- [Work to complete]:
Work through the data below and copy out every line where "Server" is found.

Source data
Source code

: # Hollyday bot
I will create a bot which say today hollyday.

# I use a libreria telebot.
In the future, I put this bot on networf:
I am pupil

---

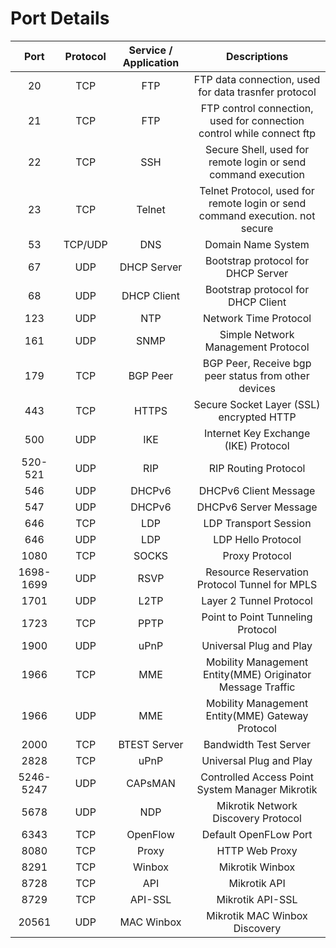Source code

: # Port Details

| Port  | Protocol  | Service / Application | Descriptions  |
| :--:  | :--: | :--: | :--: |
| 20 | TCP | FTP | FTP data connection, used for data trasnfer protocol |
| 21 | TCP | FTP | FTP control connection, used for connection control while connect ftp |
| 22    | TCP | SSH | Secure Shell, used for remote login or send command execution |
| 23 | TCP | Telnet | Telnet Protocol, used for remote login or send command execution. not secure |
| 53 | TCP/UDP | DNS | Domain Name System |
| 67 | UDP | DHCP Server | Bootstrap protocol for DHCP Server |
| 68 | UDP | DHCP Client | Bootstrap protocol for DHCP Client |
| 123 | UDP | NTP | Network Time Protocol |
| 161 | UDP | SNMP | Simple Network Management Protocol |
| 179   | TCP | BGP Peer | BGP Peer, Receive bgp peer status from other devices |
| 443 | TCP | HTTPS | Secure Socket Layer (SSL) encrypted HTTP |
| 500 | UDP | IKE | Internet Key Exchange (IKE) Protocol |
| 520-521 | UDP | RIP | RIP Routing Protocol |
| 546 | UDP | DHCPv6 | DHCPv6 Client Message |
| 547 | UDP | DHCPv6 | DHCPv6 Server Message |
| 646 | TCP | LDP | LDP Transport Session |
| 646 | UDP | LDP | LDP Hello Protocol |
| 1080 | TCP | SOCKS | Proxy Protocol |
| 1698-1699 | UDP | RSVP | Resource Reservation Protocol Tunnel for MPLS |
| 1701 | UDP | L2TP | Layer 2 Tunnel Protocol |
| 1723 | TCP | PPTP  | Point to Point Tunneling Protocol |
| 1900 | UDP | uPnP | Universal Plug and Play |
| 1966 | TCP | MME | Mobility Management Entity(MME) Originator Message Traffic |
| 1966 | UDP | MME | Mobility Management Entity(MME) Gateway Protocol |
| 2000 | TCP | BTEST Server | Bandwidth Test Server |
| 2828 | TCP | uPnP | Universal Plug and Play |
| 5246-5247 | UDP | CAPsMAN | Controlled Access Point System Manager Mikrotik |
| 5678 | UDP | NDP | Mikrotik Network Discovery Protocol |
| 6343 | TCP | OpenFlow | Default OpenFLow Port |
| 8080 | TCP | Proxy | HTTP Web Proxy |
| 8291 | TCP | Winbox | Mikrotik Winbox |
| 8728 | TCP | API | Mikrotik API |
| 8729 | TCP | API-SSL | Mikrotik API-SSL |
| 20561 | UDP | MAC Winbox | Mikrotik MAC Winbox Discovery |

==

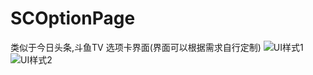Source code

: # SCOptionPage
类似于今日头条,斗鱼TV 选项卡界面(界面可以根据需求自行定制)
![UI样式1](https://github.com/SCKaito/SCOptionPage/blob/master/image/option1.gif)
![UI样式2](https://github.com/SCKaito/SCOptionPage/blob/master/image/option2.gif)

- [Result for this exercise]:
| 67 | UDP | DHCP Server | Bootstrap protocol for DHCP Server |
| 547 | UDP | DHCPv6 | DHCPv6 Server Message |
| 2000 | TCP | BTEST Server | Bandwidth Test Server |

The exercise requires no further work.